(Data entries)
· · · · · · ·

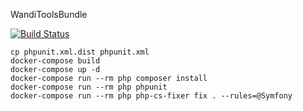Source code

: WandiToolsBundle

[![Build Status](https://travis-ci.org/WandiParis/ToolsBundle.svg?branch=master)](https://travis-ci.org/WandiParis/ToolsBundle)

```
cp phpunit.xml.dist phpunit.xml
docker-compose build
docker-compose up -d
docker-compose run --rm php composer install
docker-compose run --rm php phpunit
docker-compose run --rm php php-cs-fixer fix . --rules=@Symfony
```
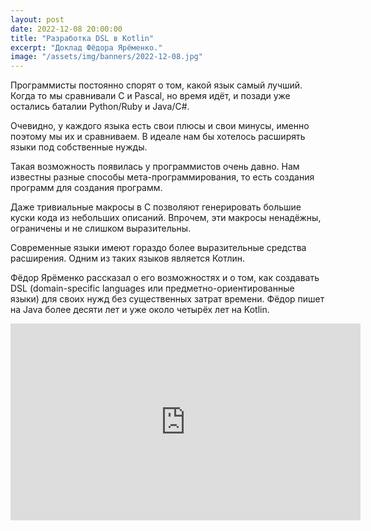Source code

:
 ```yaml
---
layout: post
date: 2022-12-08 20:00:00
title: "Разработка DSL в Kotlin"
excerpt: "Доклад Фёдора Ярёменко."
image: "/assets/img/banners/2022-12-08.jpg"
---
```


Программисты постоянно спорят о том, какой язык самый лучший. Когда то мы сравнивали C и Pascal, но время идёт, и позади уже остались баталии Python/Ruby и Java/C#.

Очевидно, у каждого языка есть свои плюсы и свои минусы, именно поэтому мы их и сравниваем. В идеале нам бы хотелось расширять языки под собственные нужды.

Такая возможность появилась у программистов очень давно. Нам известны разные способы мета-программирования, то есть создания программ для создания программ.

Даже тривиальные макросы в C позволяют генерировать большие куски кода из небольших описаний. Впрочем, эти макросы ненадёжны, ограничены и не слишком выразительны.

Современные языки имеют гораздо более выразительные средства расширения. Одним из таких языков является Котлин.

Фёдор Ярёменко рассказал о его возможностях и о том, как создавать DSL (domain-specific languages или предметно-ориентированные языки) для своих нужд без существенных затрат времени. Фёдор пишет на Java более десяти лет и уже около четырёх лет на Kotlin.

<div class="video">
    <iframe width="560" height="315" src="https://www.youtube.com/embed/8Js9WtiN2kg" title="YouTube video player" frameborder="0" allow="accelerometer; autoplay; clipboard-write; encrypted-media; gyroscope; picture-in-picture; web-share" allowfullscreen></iframe>
</div>
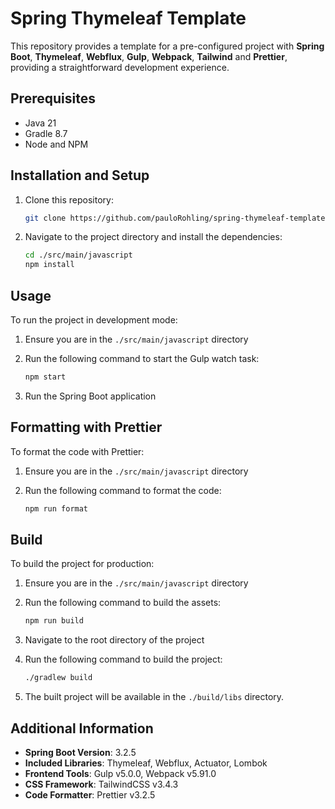 # Spring Thymeleaf Template

This repository provides a template for a pre-configured project with **Spring Boot**, **Thymeleaf**,
**Webflux**, **Gulp**, **Webpack**, **Tailwind** and **Prettier**, providing a straightforward development experience.

## Prerequisites

- Java 21
- Gradle 8.7
- Node and NPM

## Installation and Setup

1. Clone this repository:

   ```bash
   git clone https://github.com/pauloRohling/spring-thymeleaf-template.git
   ```

2. Navigate to the project directory and install the dependencies:

   ```bash
   cd ./src/main/javascript
   npm install
   ```

## Usage

To run the project in development mode:

1. Ensure you are in the `./src/main/javascript` directory
2. Run the following command to start the Gulp watch task:

   ```bash
   npm start
   ```
   
3. Run the Spring Boot application

## Formatting with Prettier

To format the code with Prettier:

1. Ensure you are in the `./src/main/javascript` directory
2. Run the following command to format the code:

   ```bash
   npm run format
   ```

## Build

To build the project for production:

1. Ensure you are in the `./src/main/javascript` directory
2. Run the following command to build the assets:

   ```bash
   npm run build
   ```
   
3. Navigate to the root directory of the project
4. Run the following command to build the project:

   ```bash
   ./gradlew build
   ```

5. The built project will be available in the `./build/libs` directory.

## Additional Information

- **Spring Boot Version**: 3.2.5
- **Included Libraries**: Thymeleaf, Webflux, Actuator, Lombok
- **Frontend Tools**: Gulp v5.0.0, Webpack v5.91.0
- **CSS Framework**: TailwindCSS v3.4.3
- **Code Formatter**: Prettier v3.2.5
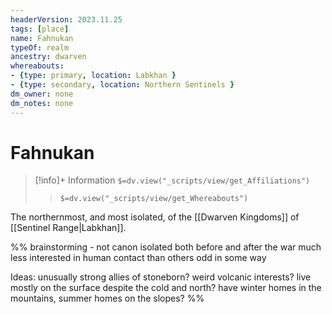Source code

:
 ```yaml
---
headerVersion: 2023.11.25
tags: [place]
name: Fahnukan
typeOf: realm
ancestry: dwarven
whereabouts: 
- {type: primary, location: Labkhan }
- {type: secondary, location: Northern Sentinels }
dm_owner: none
dm_notes: none
---
```

# Fahnukan
>[!info]+ Information
> `$=dv.view("_scripts/view/get_Affiliations")`
>> `$=dv.view("_scripts/view/get_Whereabouts")`

The northernmost, and most isolated, of the [[Dwarven Kingdoms]] of [[Sentinel Range|Labkhan]]. 

%% brainstorming - not canon
isolated both before and after the war
much less interested in human contact than others
odd in some way

Ideas:
unusually strong allies of stoneborn?
weird volcanic interests? 
live mostly on the surface despite the cold and north? 
have winter homes in the mountains, summer homes on the slopes?
%%
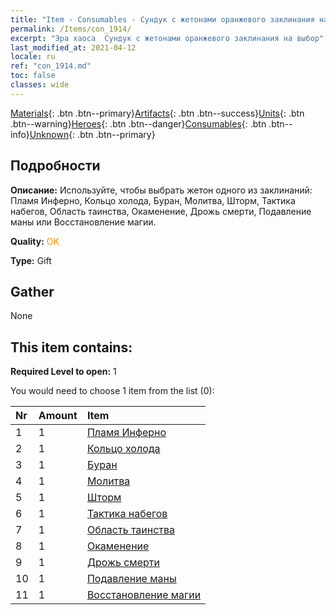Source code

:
 ```yaml
---
title: "Item - Consumables - Сундук с жетонами оранжевого заклинания на выбор"
permalink: /Items/con_1914/
excerpt: "Эра хаоса  Сундук с жетонами оранжевого заклинания на выбор"
last_modified_at: 2021-04-12
locale: ru
ref: "con_1914.md"
toc: false
classes: wide
---
```

 [Materials](/ru/Items/){: .btn .btn--primary}[Artifacts](/ru/Items/Artifacts/){: .btn .btn--success}[Units](/ru/Items/Units/){: .btn .btn--warning}[Heroes](/ru/Items/Heroes/){: .btn .btn--danger}[Consumables](/ru/Items/Consumables/){: .btn .btn--info}[Unknown](/ru/Items/Unknown/){: .btn .btn--primary}

## Подробности
 **Описание:** Используйте, чтобы выбрать жетон одного из заклинаний: Пламя Инферно, Кольцо холода, Буран, Молитва, Шторм, Тактика набегов, Область таинства, Окаменение, Дрожь смерти, Подавление маны или Восстановление магии.

 **Quality:** <span style="color: #FF8C00">OK</span>

 **Type:** Gift

## Gather

  None

## This item contains:

 **Required Level to open:** 1

 You would need to choose 1 item from the list (0):

  | Nr | Amount |     Item    |
  |:---|:-------|:------------|
  | 1 | 1 | [Пламя Инферно](/ru/Items/her_406/) | 
  | 2 | 1 | [Кольцо холода](/ru/Items/her_421/) | 
  | 3 | 1 | [Буран](/ru/Items/her_423/) | 
  | 4 | 1 | [Молитва](/ru/Items/her_432/) | 
  | 5 | 1 | [Шторм](/ru/Items/her_445/) | 
  | 6 | 1 | [Тактика набегов](/ru/Items/her_450/) | 
  | 7 | 1 | [Область таинства](/ru/Items/her_470/) | 
  | 8 | 1 | [Окаменение](/ru/Items/her_471/) | 
  | 9 | 1 | [Дрожь смерти](/ru/Items/her_456/) | 
  | 10 | 1 | [Подавление маны](/ru/Items/her_480/) | 
  | 11 | 1 | [Восстановление магии](/ru/Items/her_482/) | 
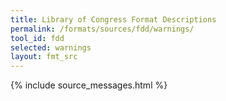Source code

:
 ```yaml
---
title: Library of Congress Format Descriptions
permalink: /formats/sources/fdd/warnings/
tool_id: fdd
selected: warnings
layout: fmt_src
---
```


{% include source_messages.html %}

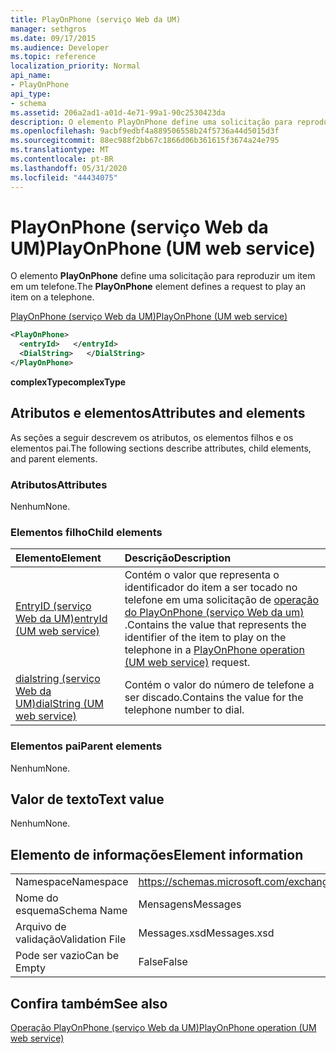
 ```yaml
---
title: PlayOnPhone (serviço Web da UM)
manager: sethgros
ms.date: 09/17/2015
ms.audience: Developer
ms.topic: reference
localization_priority: Normal
api_name:
- PlayOnPhone
api_type:
- schema
ms.assetid: 206a2ad1-a01d-4e71-99a1-90c2530423da
description: O elemento PlayOnPhone define uma solicitação para reproduzir um item em um telefone.
ms.openlocfilehash: 9acbf9edbf4a889506558b24f5736a44d5015d3f
ms.sourcegitcommit: 88ec988f2bb67c1866d06b361615f3674a24e795
ms.translationtype: MT
ms.contentlocale: pt-BR
ms.lasthandoff: 05/31/2020
ms.locfileid: "44434075"
---
```

# <a name="playonphone-um-web-service"></a><span data-ttu-id="1f7e6-103">PlayOnPhone (serviço Web da UM)</span><span class="sxs-lookup"><span data-stu-id="1f7e6-103">PlayOnPhone (UM web service)</span></span>

<span data-ttu-id="1f7e6-104">O elemento **PlayOnPhone** define uma solicitação para reproduzir um item em um telefone.</span><span class="sxs-lookup"><span data-stu-id="1f7e6-104">The **PlayOnPhone** element defines a request to play an item on a telephone.</span></span> 
  
[<span data-ttu-id="1f7e6-105">PlayOnPhone (serviço Web da UM)</span><span class="sxs-lookup"><span data-stu-id="1f7e6-105">PlayOnPhone (UM web service)</span></span>](playonphone-um-web-service.md)
  
```xml
<PlayOnPhone>
  <entryId>   </entryId>
  <DialString>   </DialString>
</PlayOnPhone>
```

 <span data-ttu-id="1f7e6-106">**complexType**</span><span class="sxs-lookup"><span data-stu-id="1f7e6-106">**complexType**</span></span>
## <a name="attributes-and-elements"></a><span data-ttu-id="1f7e6-107">Atributos e elementos</span><span class="sxs-lookup"><span data-stu-id="1f7e6-107">Attributes and elements</span></span>

<span data-ttu-id="1f7e6-108">As seções a seguir descrevem os atributos, os elementos filhos e os elementos pai.</span><span class="sxs-lookup"><span data-stu-id="1f7e6-108">The following sections describe attributes, child elements, and parent elements.</span></span>
  
### <a name="attributes"></a><span data-ttu-id="1f7e6-109">Atributos</span><span class="sxs-lookup"><span data-stu-id="1f7e6-109">Attributes</span></span>

<span data-ttu-id="1f7e6-110">Nenhum</span><span class="sxs-lookup"><span data-stu-id="1f7e6-110">None.</span></span>
  
### <a name="child-elements"></a><span data-ttu-id="1f7e6-111">Elementos filho</span><span class="sxs-lookup"><span data-stu-id="1f7e6-111">Child elements</span></span>

|<span data-ttu-id="1f7e6-112">**Elemento**</span><span class="sxs-lookup"><span data-stu-id="1f7e6-112">**Element**</span></span>|<span data-ttu-id="1f7e6-113">**Descrição**</span><span class="sxs-lookup"><span data-stu-id="1f7e6-113">**Description**</span></span>|
|:-----|:-----|
|[<span data-ttu-id="1f7e6-114">EntryID (serviço Web da UM)</span><span class="sxs-lookup"><span data-stu-id="1f7e6-114">entryId (UM web service)</span></span>](entryid-um-web-service.md) <br/> |<span data-ttu-id="1f7e6-115">Contém o valor que representa o identificador do item a ser tocado no telefone em uma solicitação de [operação do PlayOnPhone (serviço Web da um)](playonphone-operation-um-web-service.md) .</span><span class="sxs-lookup"><span data-stu-id="1f7e6-115">Contains the value that represents the identifier of the item to play on the telephone in a [PlayOnPhone operation (UM web service)](playonphone-operation-um-web-service.md) request.</span></span>  <br/> |
|[<span data-ttu-id="1f7e6-116">dialstring (serviço Web da UM)</span><span class="sxs-lookup"><span data-stu-id="1f7e6-116">dialString (UM web service)</span></span>](dialstring-um-web-service.md) <br/> |<span data-ttu-id="1f7e6-117">Contém o valor do número de telefone a ser discado.</span><span class="sxs-lookup"><span data-stu-id="1f7e6-117">Contains the value for the telephone number to dial.</span></span>  <br/> |
   
### <a name="parent-elements"></a><span data-ttu-id="1f7e6-118">Elementos pai</span><span class="sxs-lookup"><span data-stu-id="1f7e6-118">Parent elements</span></span>

<span data-ttu-id="1f7e6-119">Nenhum</span><span class="sxs-lookup"><span data-stu-id="1f7e6-119">None.</span></span>
  
## <a name="text-value"></a><span data-ttu-id="1f7e6-120">Valor de texto</span><span class="sxs-lookup"><span data-stu-id="1f7e6-120">Text value</span></span>

<span data-ttu-id="1f7e6-121">Nenhum</span><span class="sxs-lookup"><span data-stu-id="1f7e6-121">None.</span></span>
  
## <a name="element-information"></a><span data-ttu-id="1f7e6-122">Elemento de informações</span><span class="sxs-lookup"><span data-stu-id="1f7e6-122">Element information</span></span>

|||
|:-----|:-----|
|<span data-ttu-id="1f7e6-123">Namespace</span><span class="sxs-lookup"><span data-stu-id="1f7e6-123">Namespace</span></span>  <br/> |https://schemas.microsoft.com/exchange/services/2006/messages  <br/> |
|<span data-ttu-id="1f7e6-124">Nome do esquema</span><span class="sxs-lookup"><span data-stu-id="1f7e6-124">Schema Name</span></span>  <br/> |<span data-ttu-id="1f7e6-125">Mensagens</span><span class="sxs-lookup"><span data-stu-id="1f7e6-125">Messages</span></span>  <br/> |
|<span data-ttu-id="1f7e6-126">Arquivo de validação</span><span class="sxs-lookup"><span data-stu-id="1f7e6-126">Validation File</span></span>  <br/> |<span data-ttu-id="1f7e6-127">Messages.xsd</span><span class="sxs-lookup"><span data-stu-id="1f7e6-127">Messages.xsd</span></span>  <br/> |
|<span data-ttu-id="1f7e6-128">Pode ser vazio</span><span class="sxs-lookup"><span data-stu-id="1f7e6-128">Can be Empty</span></span>  <br/> |<span data-ttu-id="1f7e6-129">False</span><span class="sxs-lookup"><span data-stu-id="1f7e6-129">False</span></span>  <br/> |
   
## <a name="see-also"></a><span data-ttu-id="1f7e6-130">Confira também</span><span class="sxs-lookup"><span data-stu-id="1f7e6-130">See also</span></span>



[<span data-ttu-id="1f7e6-131">Operação PlayOnPhone (serviço Web da UM)</span><span class="sxs-lookup"><span data-stu-id="1f7e6-131">PlayOnPhone operation (UM web service)</span></span>](playonphone-operation-um-web-service.md)


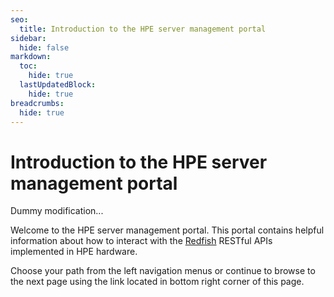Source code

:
```yaml
---
seo:
  title: Introduction to the HPE server management portal
sidebar:
  hide: false
markdown:
  toc:
    hide: true
  lastUpdatedBlock:
    hide: true
breadcrumbs:
  hide: true
---
```


# Introduction to the HPE server management portal

Dummy modification...

Welcome to the HPE server management portal. This portal contains helpful
information about how to interact with the
<a href="https://www.dmtf.org/standards/redfish" target="_blank">Redfish</a>
RESTful APIs implemented in HPE hardware.

Choose your path from the left navigation menus or continue to browse to the
next page using the link located in bottom right corner of this page.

· · · · · · ·

Required action.
All lines above from the one containing "To build the project for" up to and including the one containing "live mostly on" are to be set down exactly, and nothing else. Leave images out.

Answer to the problem.
To build the project for production:

1. Ensure you are in the `./src/main/javascript` directory
2. Run the following command to build the assets:

   ```bash
   npm run build
   ```
   
3. Navigate to the root directory of the project
4. Run the following command to build the project:

   ```bash
   ./gradlew build
   ```

5. The built project will be available in the `./build/libs` directory.

## Additional Information

- **Spring Boot Version**: 3.2.5
- **Included Libraries**: Thymeleaf, Webflux, Actuator, Lombok
- **Frontend Tools**: Gulp v5.0.0, Webpack v5.91.0
- **CSS Framework**: TailwindCSS v3.4.3
- **Code Formatter**: Prettier v3.2.5
Source code

:
 ```yaml
---
headerVersion: 2023.11.25
tags: [place]
name: Fahnukan
typeOf: realm
ancestry: dwarven
whereabouts: 
- {type: primary, location: Labkhan }
- {type: secondary, location: Northern Sentinels }
dm_owner: none
dm_notes: none
---
```

# Fahnukan
>[!info]+ Information
> `$=dv.view("_scripts/view/get_Affiliations")`
>> `$=dv.view("_scripts/view/get_Whereabouts")`

The northernmost, and most isolated, of the [[Dwarven Kingdoms]] of [[Sentinel Range|Labkhan]]. 

%% brainstorming - not canon
isolated both before and after the war
much less interested in human contact than others
odd in some way

Ideas:
unusually strong allies of stoneborn?
weird volcanic interests? 
live mostly on the surface despite the cold and north? 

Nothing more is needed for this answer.